▸ **Task to complete**:
In this exercise, every entry is to be copied exactly.

▸ **Dataset extract**:
• • •
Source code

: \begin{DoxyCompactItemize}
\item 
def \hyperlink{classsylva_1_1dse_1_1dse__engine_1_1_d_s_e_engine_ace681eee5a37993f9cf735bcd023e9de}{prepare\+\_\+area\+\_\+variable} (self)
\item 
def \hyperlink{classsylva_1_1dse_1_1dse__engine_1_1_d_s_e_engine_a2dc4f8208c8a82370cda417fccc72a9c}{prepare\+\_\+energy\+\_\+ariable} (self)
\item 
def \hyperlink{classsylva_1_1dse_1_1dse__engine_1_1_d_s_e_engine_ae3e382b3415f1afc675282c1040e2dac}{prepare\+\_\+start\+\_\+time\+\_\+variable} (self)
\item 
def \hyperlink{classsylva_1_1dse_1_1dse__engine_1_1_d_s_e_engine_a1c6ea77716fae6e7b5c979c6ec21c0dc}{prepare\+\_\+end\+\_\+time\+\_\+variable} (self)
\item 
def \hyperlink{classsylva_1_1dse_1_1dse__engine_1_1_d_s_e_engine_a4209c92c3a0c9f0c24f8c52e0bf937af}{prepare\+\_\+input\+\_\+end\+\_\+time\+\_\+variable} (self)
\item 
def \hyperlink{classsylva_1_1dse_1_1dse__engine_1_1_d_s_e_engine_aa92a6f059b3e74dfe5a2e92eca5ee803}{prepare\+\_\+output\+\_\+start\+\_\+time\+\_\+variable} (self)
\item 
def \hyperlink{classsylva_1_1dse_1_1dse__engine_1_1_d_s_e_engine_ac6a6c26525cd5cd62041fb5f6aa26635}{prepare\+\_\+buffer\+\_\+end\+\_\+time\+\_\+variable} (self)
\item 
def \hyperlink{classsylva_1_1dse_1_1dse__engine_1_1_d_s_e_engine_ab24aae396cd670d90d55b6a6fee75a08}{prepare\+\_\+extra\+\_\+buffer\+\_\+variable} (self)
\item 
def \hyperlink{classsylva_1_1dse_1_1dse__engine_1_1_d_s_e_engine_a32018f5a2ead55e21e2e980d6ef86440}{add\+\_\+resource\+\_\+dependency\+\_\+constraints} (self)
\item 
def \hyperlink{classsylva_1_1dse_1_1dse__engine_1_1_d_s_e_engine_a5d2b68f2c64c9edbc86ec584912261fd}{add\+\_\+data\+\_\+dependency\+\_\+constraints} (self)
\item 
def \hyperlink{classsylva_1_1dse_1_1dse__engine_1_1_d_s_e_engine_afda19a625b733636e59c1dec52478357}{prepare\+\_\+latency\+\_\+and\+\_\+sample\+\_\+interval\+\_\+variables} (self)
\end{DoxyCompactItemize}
• • •
▸ **Solution for this problem**:
Source code

: \begin{DoxyCompactItemize}
\item 
def \hyperlink{classsylva_1_1dse_1_1dse__engine_1_1_d_s_e_engine_ace681eee5a37993f9cf735bcd023e9de}{prepare\+\_\+area\+\_\+variable} (self)
\item 
def \hyperlink{classsylva_1_1dse_1_1dse__engine_1_1_d_s_e_engine_a2dc4f8208c8a82370cda417fccc72a9c}{prepare\+\_\+energy\+\_\+ariable} (self)
\item 
def \hyperlink{classsylva_1_1dse_1_1dse__engine_1_1_d_s_e_engine_ae3e382b3415f1afc675282c1040e2dac}{prepare\+\_\+start\+\_\+time\+\_\+variable} (self)
\item 
def \hyperlink{classsylva_1_1dse_1_1dse__engine_1_1_d_s_e_engine_a1c6ea77716fae6e7b5c979c6ec21c0dc}{prepare\+\_\+end\+\_\+time\+\_\+variable} (self)
\item 
def \hyperlink{classsylva_1_1dse_1_1dse__engine_1_1_d_s_e_engine_a4209c92c3a0c9f0c24f8c52e0bf937af}{prepare\+\_\+input\+\_\+end\+\_\+time\+\_\+variable} (self)
\item 
def \hyperlink{classsylva_1_1dse_1_1dse__engine_1_1_d_s_e_engine_aa92a6f059b3e74dfe5a2e92eca5ee803}{prepare\+\_\+output\+\_\+start\+\_\+time\+\_\+variable} (self)
\item 
def \hyperlink{classsylva_1_1dse_1_1dse__engine_1_1_d_s_e_engine_ac6a6c26525cd5cd62041fb5f6aa26635}{prepare\+\_\+buffer\+\_\+end\+\_\+time\+\_\+variable} (self)
\item 
def \hyperlink{classsylva_1_1dse_1_1dse__engine_1_1_d_s_e_engine_ab24aae396cd670d90d55b6a6fee75a08}{prepare\+\_\+extra\+\_\+buffer\+\_\+variable} (self)
\item 
def \hyperlink{classsylva_1_1dse_1_1dse__engine_1_1_d_s_e_engine_a32018f5a2ead55e21e2e980d6ef86440}{add\+\_\+resource\+\_\+dependency\+\_\+constraints} (self)
\item 
def \hyperlink{classsylva_1_1dse_1_1dse__engine_1_1_d_s_e_engine_a5d2b68f2c64c9edbc86ec584912261fd}{add\+\_\+data\+\_\+dependency\+\_\+constraints} (self)
\item 
def \hyperlink{classsylva_1_1dse_1_1dse__engine_1_1_d_s_e_engine_afda19a625b733636e59c1dec52478357}{prepare\+\_\+latency\+\_\+and\+\_\+sample\+\_\+interval\+\_\+variables} (self)
\end{DoxyCompactItemize}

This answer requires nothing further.